What to produce:
Scan the records for the word "apiInstance". Return each line where it is found.

Recorded data
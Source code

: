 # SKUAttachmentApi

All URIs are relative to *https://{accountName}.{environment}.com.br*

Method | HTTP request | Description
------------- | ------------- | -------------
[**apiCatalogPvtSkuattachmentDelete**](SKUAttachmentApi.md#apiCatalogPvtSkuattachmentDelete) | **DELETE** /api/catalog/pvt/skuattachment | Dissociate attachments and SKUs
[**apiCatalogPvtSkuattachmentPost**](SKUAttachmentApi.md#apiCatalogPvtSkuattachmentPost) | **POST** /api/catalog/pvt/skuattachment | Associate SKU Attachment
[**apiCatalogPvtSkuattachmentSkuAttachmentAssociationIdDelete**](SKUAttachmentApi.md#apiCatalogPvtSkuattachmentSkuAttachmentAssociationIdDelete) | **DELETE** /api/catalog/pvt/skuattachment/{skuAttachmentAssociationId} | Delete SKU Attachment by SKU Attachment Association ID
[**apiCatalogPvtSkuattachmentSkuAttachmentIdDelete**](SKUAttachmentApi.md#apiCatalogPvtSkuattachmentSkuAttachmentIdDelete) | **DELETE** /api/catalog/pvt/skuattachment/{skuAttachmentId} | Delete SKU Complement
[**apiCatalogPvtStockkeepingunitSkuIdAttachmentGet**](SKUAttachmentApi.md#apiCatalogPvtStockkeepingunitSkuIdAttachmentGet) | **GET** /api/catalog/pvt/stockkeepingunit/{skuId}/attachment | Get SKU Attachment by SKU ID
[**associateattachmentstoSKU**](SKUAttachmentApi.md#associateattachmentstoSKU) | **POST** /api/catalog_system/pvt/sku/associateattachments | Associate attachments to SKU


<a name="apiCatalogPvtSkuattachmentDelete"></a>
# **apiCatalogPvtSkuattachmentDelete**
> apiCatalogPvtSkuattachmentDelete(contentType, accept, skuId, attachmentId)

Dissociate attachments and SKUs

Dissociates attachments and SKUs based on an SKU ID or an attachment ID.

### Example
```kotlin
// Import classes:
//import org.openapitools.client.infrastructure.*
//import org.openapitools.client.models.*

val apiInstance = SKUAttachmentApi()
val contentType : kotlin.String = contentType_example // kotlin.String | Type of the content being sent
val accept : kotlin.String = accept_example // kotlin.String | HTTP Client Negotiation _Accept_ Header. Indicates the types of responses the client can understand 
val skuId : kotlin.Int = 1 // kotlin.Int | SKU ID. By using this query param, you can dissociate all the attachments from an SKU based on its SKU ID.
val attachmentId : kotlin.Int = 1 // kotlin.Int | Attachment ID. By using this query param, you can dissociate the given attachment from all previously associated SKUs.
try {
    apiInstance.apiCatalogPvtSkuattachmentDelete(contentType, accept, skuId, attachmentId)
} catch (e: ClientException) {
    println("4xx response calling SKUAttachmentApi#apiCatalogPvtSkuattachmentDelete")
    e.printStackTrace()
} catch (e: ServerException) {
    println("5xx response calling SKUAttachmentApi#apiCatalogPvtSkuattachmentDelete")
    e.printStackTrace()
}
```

...

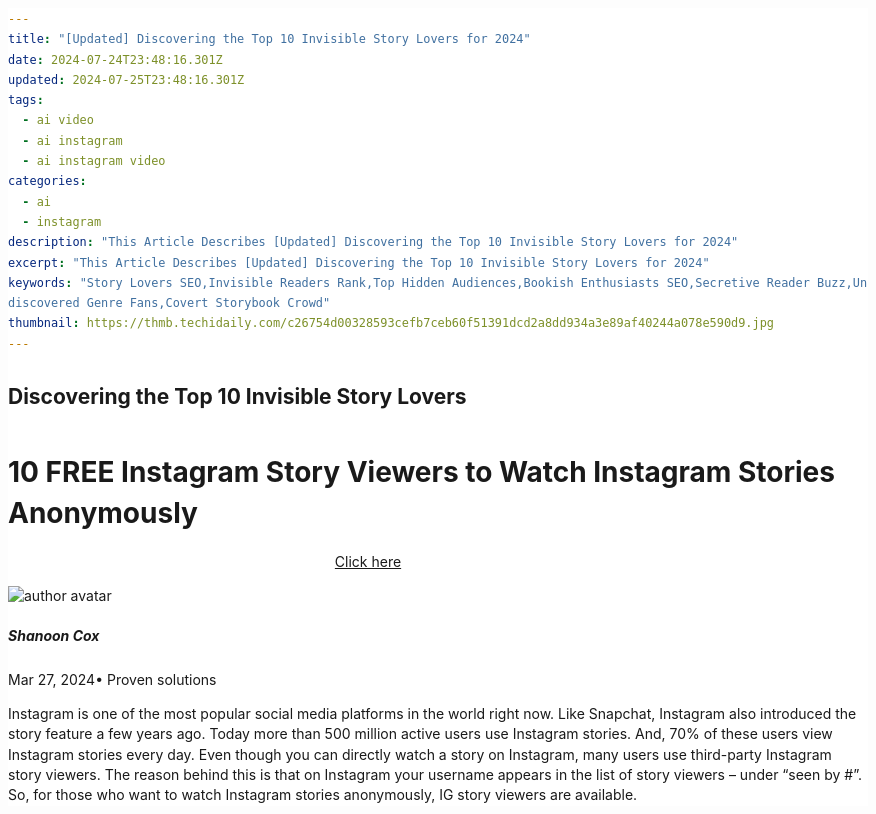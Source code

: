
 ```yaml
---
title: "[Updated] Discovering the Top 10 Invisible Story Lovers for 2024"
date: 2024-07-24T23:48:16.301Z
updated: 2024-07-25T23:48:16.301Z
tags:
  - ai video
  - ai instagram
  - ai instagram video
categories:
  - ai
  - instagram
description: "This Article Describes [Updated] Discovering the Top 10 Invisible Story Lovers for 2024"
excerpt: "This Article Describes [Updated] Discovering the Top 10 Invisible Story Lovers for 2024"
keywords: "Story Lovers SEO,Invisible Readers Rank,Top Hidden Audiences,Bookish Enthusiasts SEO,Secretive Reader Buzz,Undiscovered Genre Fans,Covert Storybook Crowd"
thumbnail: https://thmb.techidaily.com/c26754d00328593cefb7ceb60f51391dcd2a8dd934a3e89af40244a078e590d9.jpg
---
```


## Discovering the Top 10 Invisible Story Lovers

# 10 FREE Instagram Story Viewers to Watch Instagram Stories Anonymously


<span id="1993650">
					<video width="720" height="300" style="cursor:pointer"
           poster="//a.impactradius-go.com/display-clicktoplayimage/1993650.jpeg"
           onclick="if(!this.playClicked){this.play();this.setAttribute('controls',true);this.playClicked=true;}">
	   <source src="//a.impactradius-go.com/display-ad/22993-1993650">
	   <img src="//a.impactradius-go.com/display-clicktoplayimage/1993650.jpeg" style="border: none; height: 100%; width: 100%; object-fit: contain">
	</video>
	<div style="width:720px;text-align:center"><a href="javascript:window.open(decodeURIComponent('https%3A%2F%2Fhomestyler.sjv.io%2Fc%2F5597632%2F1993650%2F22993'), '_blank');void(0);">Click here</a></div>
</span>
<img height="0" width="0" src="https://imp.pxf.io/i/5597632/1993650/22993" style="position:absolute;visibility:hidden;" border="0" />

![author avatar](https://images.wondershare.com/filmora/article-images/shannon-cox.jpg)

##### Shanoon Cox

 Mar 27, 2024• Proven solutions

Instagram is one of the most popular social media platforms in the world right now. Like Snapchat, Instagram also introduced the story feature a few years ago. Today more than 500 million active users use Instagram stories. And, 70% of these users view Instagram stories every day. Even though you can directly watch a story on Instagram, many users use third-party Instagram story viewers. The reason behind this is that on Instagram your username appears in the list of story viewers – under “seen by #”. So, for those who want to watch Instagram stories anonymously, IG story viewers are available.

Reply:
val apiInstance = SKUAttachmentApi()
    apiInstance.apiCatalogPvtSkuattachmentDelete(contentType, accept, skuId, attachmentId)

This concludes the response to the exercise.